§ INSTRUCTIONS FOR THE TASK:
Count, in the entries below, the lines in which "LRANGE" occurs. Give the number, nothing more.

━━ RECORDS SHOWN ━━

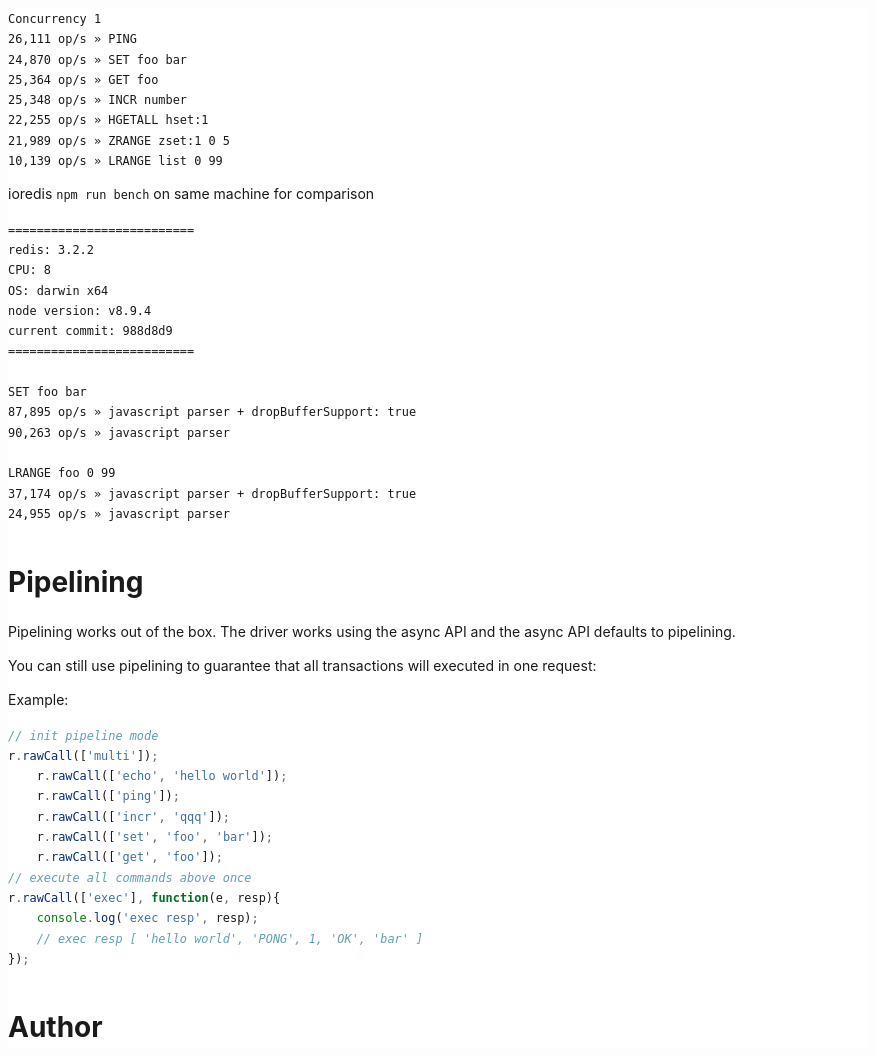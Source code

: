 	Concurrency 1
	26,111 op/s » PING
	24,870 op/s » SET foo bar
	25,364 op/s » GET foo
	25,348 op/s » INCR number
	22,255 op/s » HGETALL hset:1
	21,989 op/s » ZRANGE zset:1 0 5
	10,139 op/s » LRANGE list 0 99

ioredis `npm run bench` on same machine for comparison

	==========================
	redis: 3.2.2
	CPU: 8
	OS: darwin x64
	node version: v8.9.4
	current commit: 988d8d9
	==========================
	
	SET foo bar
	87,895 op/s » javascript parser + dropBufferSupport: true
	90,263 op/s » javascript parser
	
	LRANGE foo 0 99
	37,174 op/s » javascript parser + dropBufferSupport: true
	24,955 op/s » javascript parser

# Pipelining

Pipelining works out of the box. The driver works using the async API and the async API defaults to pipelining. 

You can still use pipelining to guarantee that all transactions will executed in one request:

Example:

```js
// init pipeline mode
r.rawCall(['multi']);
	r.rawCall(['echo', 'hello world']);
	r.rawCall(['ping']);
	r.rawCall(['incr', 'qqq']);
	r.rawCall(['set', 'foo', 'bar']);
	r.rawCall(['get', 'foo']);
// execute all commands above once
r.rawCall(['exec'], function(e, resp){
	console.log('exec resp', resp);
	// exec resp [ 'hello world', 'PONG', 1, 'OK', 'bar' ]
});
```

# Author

━━━

§ WRITTEN ANSWER:
2